**What to work on:** Give the number of lines in the records below that contain the word "Created", and nothing more.

**Records for this exercise:**
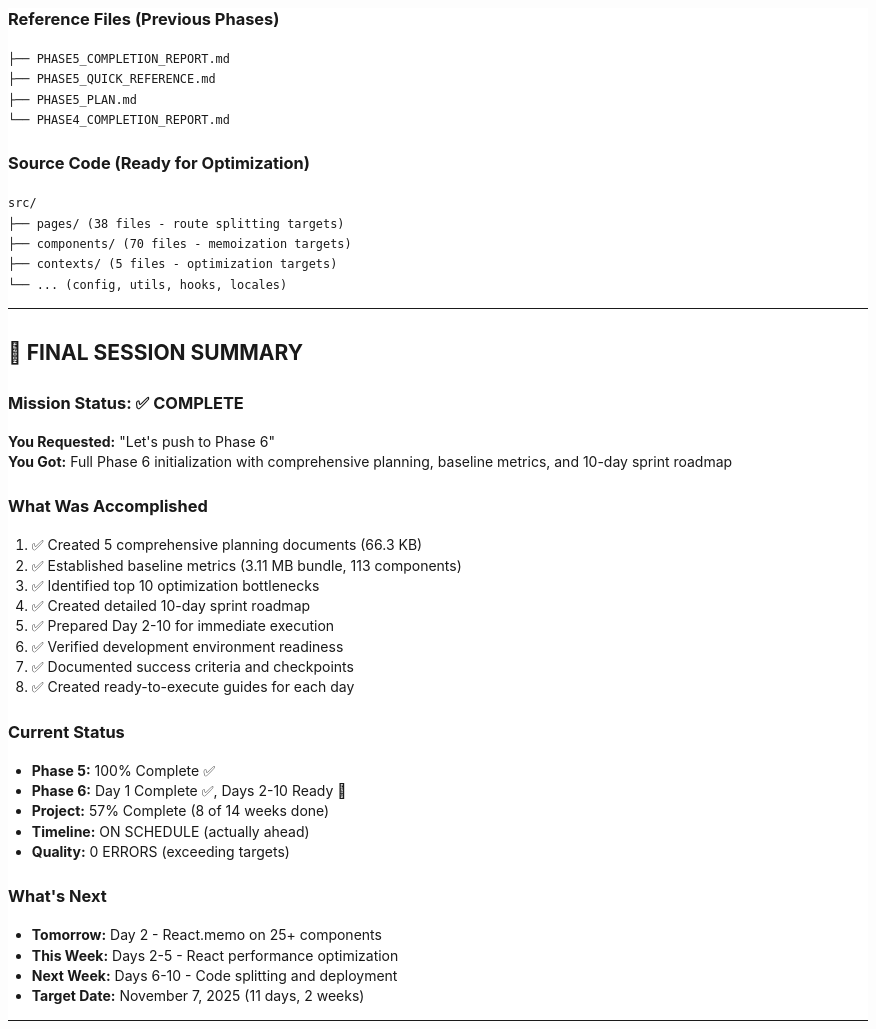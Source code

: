 ### Reference Files (Previous Phases)
```
├── PHASE5_COMPLETION_REPORT.md
├── PHASE5_QUICK_REFERENCE.md
├── PHASE5_PLAN.md
└── PHASE4_COMPLETION_REPORT.md
```

### Source Code (Ready for Optimization)
```
src/
├── pages/ (38 files - route splitting targets)
├── components/ (70 files - memoization targets)
├── contexts/ (5 files - optimization targets)
└── ... (config, utils, hooks, locales)
```

---

## 🎊 FINAL SESSION SUMMARY

### Mission Status: ✅ COMPLETE

**You Requested:** "Let's push to Phase 6"  
**You Got:** Full Phase 6 initialization with comprehensive planning, baseline metrics, and 10-day sprint roadmap

### What Was Accomplished
1. ✅ Created 5 comprehensive planning documents (66.3 KB)
2. ✅ Established baseline metrics (3.11 MB bundle, 113 components)
3. ✅ Identified top 10 optimization bottlenecks
4. ✅ Created detailed 10-day sprint roadmap
5. ✅ Prepared Day 2-10 for immediate execution
6. ✅ Verified development environment readiness
7. ✅ Documented success criteria and checkpoints
8. ✅ Created ready-to-execute guides for each day

### Current Status
- **Phase 5:** 100% Complete ✅
- **Phase 6:** Day 1 Complete ✅, Days 2-10 Ready 🚀
- **Project:** 57% Complete (8 of 14 weeks done)
- **Timeline:** ON SCHEDULE (actually ahead)
- **Quality:** 0 ERRORS (exceeding targets)

### What's Next
- **Tomorrow:** Day 2 - React.memo on 25+ components
- **This Week:** Days 2-5 - React performance optimization
- **Next Week:** Days 6-10 - Code splitting and deployment
- **Target Date:** November 7, 2025 (11 days, 2 weeks)

---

**Your response:** 3